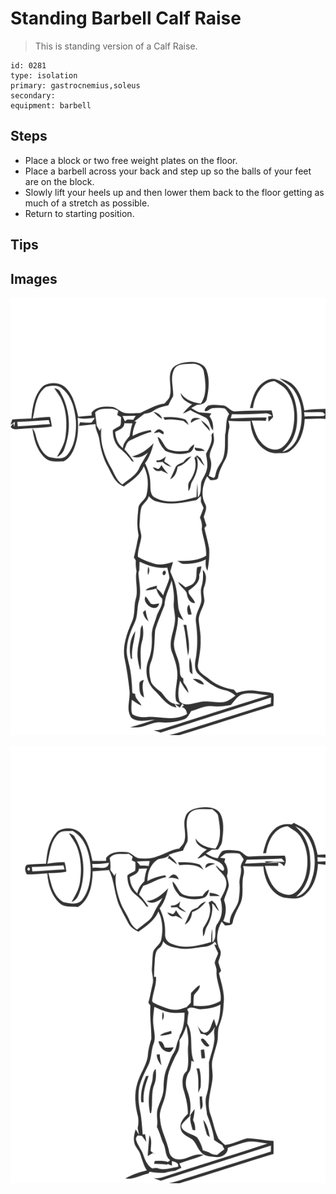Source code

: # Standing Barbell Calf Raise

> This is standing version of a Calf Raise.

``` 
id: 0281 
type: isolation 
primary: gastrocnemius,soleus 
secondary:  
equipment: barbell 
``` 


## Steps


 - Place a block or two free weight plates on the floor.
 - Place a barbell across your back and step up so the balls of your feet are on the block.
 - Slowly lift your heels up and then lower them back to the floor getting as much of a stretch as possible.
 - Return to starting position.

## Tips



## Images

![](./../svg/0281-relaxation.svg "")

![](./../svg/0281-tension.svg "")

=====

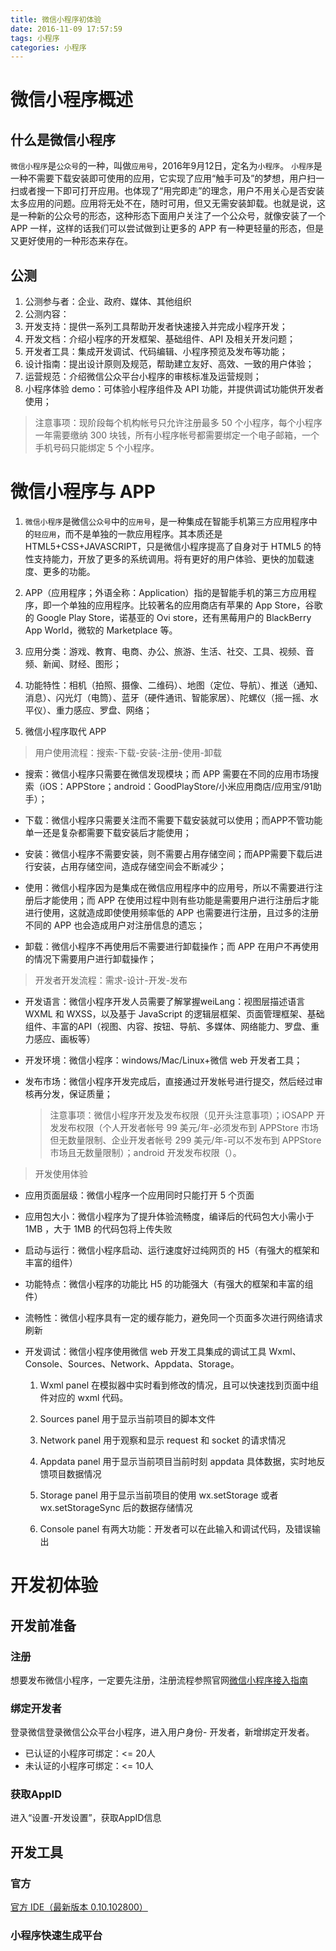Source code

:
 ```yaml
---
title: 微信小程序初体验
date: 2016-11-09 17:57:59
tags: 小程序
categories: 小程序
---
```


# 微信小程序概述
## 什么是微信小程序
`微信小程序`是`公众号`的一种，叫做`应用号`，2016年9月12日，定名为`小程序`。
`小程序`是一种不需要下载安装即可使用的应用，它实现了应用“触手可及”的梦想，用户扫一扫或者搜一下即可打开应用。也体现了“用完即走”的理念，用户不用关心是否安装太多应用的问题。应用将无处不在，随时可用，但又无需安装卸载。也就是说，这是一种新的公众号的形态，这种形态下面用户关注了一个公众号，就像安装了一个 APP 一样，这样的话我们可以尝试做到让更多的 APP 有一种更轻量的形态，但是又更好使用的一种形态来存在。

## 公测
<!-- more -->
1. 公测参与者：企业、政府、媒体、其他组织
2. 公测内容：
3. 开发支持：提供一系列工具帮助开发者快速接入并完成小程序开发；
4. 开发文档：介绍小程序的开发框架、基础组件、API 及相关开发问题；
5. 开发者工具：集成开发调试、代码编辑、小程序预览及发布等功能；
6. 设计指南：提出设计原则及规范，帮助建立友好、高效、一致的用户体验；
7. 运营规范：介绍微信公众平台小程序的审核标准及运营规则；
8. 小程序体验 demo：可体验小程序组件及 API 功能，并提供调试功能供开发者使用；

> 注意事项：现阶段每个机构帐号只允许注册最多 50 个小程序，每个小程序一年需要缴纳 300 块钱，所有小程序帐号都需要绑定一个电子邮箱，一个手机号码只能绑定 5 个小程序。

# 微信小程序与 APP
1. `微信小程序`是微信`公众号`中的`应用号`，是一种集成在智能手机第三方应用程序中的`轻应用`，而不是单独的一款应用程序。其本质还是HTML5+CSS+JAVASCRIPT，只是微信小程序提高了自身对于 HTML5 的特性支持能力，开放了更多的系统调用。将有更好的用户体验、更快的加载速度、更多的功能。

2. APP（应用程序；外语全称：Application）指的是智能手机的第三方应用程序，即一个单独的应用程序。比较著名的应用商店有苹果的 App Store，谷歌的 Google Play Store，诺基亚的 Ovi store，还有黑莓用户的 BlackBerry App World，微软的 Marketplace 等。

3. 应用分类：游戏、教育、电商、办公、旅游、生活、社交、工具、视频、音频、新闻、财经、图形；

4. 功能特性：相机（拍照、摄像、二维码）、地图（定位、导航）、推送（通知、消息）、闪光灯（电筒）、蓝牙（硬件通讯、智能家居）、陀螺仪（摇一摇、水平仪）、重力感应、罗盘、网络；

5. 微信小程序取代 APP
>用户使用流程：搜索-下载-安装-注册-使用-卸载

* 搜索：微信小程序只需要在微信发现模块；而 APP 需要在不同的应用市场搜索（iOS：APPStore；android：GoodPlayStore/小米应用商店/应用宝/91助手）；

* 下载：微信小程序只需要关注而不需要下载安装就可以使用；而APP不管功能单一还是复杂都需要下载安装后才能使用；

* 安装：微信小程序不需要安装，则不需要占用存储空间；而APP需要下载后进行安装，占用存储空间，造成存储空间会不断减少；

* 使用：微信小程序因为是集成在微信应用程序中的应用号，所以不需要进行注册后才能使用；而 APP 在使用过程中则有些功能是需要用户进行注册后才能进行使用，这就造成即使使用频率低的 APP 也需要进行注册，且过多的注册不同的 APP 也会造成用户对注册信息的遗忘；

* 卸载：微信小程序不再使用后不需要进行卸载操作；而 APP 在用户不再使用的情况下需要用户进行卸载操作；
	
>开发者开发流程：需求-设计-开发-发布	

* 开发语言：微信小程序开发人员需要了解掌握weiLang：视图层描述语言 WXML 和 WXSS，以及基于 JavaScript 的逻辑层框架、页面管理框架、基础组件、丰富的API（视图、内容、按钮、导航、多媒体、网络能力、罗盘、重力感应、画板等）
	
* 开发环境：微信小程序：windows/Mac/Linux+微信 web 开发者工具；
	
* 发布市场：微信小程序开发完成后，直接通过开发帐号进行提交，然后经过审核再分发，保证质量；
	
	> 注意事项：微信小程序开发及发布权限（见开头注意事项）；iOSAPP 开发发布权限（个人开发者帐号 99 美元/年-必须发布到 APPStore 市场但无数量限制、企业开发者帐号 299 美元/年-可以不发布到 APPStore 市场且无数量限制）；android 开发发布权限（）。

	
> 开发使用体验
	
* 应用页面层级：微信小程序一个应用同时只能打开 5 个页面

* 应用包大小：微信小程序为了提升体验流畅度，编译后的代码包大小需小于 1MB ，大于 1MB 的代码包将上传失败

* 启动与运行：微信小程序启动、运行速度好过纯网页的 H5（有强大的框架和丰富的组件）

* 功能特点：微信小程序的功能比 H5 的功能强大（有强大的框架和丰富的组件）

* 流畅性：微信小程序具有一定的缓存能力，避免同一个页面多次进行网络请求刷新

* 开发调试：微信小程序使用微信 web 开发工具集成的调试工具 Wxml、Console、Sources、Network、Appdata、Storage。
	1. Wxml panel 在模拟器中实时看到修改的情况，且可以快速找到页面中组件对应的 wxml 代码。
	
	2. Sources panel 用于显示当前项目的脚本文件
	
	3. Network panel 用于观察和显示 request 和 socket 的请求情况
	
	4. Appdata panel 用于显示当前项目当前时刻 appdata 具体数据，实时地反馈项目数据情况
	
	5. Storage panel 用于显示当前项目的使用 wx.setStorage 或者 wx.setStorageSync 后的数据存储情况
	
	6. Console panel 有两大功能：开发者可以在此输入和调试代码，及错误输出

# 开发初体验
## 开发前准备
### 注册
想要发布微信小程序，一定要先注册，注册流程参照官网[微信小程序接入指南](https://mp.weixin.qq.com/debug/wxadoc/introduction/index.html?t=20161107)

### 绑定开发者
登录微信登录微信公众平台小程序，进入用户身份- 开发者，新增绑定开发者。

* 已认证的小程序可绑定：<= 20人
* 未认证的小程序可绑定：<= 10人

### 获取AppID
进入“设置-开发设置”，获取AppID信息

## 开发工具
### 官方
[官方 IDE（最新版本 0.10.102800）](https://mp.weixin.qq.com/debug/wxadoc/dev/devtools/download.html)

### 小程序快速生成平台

=====

> Problem description
Only the lines above from the one with "5. 微信小程序取代 APP" up to and including the one with "也需要进行注册，且过多的注册不同的 APP 也会造成用户对注册信息的遗忘；" should be repeated, exactly as written.

> Solution to the exercise
5. 微信小程序取代 APP
>用户使用流程：搜索-下载-安装-注册-使用-卸载

* 搜索：微信小程序只需要在微信发现模块；而 APP 需要在不同的应用市场搜索（iOS：APPStore；android：GoodPlayStore/小米应用商店/应用宝/91助手）；

* 下载：微信小程序只需要关注而不需要下载安装就可以使用；而APP不管功能单一还是复杂都需要下载安装后才能使用；

* 安装：微信小程序不需要安装，则不需要占用存储空间；而APP需要下载后进行安装，占用存储空间，造成存储空间会不断减少；

* 使用：微信小程序因为是集成在微信应用程序中的应用号，所以不需要进行注册后才能使用；而 APP 在使用过程中则有些功能是需要用户进行注册后才能进行使用，这就造成即使使用频率低的 APP 也需要进行注册，且过多的注册不同的 APP 也会造成用户对注册信息的遗忘；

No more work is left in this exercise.